CHATEAUBRIAND, Francois Rene (1768 - 1848). Voyages en Amerique, par M. Le Vicomte de Chateaubriand. Paris: Societe Reproductive des Bons Livres, 1838.
8vo., (8 1/8 x 5 inches). Series half-title, and 3 sectional title-pages. Contemporary full flame calf, the spine gilt decorated in six compartments.
Provenance: with the near contemporary ownership inscription of "Reggio" on the half-title; Ex-Libris Jean R. Perrette, his sale, Christie's New York, 5th April 2016, lot 418
Chateaubriand's account of his brief time in America was first published in 1827. "Rejecting both sides in the French Revolution, the young nobleman sailed from Saint-Malo for America on 8 June 1791, and, after a pleasant interlude on the French island of Saint Pierre near Newfoundland, landed in Baltimore on 10 July. From there he hurried on to Philadelphia carrying a letter of introduction to President George Washington from the marquis de la Rouërie, who, as Colonel Armand, had fought with the Americans at Brandywine and Yorktown. Although in his Travels in America, published thirty-five years later, Chateaubriand described an interview with the American leader, we know from Washington's correspondence that the two never met.

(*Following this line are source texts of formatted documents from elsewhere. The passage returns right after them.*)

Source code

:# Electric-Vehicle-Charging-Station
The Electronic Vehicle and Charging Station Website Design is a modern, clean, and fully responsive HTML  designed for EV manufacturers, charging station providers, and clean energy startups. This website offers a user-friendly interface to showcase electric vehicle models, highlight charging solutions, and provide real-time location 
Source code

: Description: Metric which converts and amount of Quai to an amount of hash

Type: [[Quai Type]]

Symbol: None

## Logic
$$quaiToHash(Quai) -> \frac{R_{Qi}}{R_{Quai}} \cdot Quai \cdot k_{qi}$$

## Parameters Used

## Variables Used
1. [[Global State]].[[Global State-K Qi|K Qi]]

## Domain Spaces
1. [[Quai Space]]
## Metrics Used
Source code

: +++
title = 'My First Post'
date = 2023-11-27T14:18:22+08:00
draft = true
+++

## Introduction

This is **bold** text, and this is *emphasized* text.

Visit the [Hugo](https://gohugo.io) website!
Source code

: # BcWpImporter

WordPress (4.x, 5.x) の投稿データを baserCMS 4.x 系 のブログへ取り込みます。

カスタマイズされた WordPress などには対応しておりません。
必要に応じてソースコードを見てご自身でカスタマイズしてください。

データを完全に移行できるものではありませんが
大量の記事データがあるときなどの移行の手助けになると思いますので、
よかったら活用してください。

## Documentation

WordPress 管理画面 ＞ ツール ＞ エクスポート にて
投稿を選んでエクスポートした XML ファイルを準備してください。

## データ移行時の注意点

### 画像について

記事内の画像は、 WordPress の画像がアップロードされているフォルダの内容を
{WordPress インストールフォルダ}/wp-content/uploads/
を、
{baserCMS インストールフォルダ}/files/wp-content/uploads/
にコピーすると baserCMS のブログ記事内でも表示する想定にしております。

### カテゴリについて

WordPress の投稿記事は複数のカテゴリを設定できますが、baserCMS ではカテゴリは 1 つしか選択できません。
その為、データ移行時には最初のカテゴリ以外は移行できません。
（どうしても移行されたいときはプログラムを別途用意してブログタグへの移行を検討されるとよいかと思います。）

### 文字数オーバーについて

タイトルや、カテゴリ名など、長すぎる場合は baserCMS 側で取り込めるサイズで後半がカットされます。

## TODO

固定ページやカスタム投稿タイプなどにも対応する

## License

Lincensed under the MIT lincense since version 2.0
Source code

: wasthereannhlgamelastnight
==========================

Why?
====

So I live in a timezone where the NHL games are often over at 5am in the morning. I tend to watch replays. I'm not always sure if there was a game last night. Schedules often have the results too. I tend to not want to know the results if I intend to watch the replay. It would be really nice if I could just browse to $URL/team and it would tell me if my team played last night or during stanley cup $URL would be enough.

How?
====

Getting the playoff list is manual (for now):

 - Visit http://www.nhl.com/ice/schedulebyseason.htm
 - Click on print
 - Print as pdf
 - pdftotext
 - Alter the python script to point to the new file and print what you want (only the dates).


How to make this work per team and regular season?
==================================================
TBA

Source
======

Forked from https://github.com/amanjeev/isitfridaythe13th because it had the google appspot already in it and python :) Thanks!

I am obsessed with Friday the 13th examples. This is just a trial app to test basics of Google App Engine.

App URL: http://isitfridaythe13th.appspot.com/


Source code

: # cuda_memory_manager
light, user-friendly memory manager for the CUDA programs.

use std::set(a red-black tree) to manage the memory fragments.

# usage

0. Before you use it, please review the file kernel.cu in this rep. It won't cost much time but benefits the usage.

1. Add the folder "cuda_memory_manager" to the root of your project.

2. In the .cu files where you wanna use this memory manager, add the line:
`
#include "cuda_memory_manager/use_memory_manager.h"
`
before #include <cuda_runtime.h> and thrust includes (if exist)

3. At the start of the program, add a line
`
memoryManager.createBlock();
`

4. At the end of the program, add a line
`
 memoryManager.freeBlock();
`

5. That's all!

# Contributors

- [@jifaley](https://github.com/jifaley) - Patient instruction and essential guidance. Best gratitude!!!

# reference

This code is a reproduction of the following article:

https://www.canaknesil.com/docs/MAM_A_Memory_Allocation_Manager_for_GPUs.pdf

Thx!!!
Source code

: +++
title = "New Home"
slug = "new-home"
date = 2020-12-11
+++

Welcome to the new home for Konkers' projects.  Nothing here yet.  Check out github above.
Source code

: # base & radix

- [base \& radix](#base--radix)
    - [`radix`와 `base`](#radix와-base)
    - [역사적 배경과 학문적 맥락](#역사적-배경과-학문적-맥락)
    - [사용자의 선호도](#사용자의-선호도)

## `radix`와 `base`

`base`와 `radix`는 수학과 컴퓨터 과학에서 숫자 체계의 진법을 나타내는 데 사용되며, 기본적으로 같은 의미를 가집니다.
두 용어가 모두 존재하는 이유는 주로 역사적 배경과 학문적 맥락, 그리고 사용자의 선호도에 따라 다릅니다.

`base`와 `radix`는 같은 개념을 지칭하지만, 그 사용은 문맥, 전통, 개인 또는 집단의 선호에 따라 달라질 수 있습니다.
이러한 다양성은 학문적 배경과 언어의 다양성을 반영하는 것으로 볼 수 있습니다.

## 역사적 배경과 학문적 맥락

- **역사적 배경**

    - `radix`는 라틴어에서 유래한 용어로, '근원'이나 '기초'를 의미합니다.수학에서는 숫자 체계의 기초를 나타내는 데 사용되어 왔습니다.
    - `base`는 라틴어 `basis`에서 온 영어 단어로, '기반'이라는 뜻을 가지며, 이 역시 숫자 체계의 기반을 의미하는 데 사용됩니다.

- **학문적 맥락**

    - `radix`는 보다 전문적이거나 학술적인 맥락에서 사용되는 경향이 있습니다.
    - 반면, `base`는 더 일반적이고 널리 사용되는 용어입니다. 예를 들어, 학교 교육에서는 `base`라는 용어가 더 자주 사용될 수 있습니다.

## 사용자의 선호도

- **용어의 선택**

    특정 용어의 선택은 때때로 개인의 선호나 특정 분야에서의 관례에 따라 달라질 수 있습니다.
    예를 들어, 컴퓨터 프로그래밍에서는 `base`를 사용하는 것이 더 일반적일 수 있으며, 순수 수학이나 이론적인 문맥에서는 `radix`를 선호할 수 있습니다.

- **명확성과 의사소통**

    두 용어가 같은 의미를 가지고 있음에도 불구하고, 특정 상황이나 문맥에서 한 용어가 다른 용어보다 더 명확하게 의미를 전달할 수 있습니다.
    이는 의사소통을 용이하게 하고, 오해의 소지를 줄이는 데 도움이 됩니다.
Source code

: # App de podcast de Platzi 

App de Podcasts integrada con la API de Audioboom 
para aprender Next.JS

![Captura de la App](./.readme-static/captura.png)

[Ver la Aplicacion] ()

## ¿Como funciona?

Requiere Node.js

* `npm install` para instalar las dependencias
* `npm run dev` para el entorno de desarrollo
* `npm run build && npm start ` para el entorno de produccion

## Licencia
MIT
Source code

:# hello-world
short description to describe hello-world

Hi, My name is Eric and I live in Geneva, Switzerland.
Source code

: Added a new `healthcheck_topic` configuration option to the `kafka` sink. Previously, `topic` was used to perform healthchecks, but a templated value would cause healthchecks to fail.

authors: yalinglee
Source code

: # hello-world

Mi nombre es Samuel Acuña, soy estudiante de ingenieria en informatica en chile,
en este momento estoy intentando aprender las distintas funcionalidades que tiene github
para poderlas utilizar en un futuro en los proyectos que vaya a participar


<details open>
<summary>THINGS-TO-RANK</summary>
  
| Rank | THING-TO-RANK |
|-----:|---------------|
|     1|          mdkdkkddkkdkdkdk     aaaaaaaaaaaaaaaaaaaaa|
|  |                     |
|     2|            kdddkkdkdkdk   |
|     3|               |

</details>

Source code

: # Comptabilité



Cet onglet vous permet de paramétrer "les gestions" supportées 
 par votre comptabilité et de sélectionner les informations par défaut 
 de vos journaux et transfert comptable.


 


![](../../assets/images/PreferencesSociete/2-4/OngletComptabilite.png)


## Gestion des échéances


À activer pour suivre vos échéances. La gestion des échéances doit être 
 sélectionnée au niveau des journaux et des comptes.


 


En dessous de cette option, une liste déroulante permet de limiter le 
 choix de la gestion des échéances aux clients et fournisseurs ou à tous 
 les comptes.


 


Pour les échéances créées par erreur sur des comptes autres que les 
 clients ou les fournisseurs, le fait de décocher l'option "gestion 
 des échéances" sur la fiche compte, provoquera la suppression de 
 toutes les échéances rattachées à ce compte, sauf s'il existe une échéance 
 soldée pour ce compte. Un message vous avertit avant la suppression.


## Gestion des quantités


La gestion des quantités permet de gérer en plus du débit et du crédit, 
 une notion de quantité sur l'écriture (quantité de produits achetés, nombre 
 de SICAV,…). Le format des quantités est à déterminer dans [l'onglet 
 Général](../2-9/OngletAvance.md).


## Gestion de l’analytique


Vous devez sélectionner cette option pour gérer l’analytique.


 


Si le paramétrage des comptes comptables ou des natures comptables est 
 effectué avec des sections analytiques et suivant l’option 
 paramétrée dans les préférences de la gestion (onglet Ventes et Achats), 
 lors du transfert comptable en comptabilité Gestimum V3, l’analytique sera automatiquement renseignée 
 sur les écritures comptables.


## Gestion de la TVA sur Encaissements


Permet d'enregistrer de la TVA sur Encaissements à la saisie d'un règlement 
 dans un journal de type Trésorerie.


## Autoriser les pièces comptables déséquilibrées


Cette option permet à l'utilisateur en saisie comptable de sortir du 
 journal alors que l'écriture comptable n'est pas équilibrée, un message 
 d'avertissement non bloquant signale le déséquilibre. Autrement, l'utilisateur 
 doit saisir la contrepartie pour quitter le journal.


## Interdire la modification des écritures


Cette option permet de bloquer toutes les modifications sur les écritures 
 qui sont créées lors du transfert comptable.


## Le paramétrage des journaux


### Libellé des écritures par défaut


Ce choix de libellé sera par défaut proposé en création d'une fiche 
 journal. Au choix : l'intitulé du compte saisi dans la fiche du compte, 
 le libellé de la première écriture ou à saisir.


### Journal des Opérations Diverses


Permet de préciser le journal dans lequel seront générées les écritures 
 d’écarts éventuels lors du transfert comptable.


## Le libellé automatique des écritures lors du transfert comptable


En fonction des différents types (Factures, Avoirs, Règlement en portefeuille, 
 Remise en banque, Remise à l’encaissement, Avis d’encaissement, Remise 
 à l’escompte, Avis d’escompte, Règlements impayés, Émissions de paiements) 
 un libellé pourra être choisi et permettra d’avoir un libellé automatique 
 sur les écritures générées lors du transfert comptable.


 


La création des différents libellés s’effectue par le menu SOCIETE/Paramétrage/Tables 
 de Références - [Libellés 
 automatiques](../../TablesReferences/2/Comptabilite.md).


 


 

The young traveler did, however, go on to New York, perhaps to Boston, then up the Hudson and on to Niagara, where he broke his arm and remained for some time; but he did not, as he claimed, go down the Ohio and Mississippi, on to Florida, and back north overland. There are two reasons for being certain of that fact. First, since he began his return voyage to France from Philadelphia on 10 November, he had only four months in America, far too little time for such a journey; and second, as scholars such as Joseph Bédier and Gilbert Chinard have shown, in the Travels all of the material about the Ohio, the Mississippi, and the Southeast is taken from William Bartram, Jonathan Carver, François Charlevoix, Gilbert Imlay, and other well-known travelers Chateaubriand read before publishing his own account in 1827" (Percy G. Adams for ANB).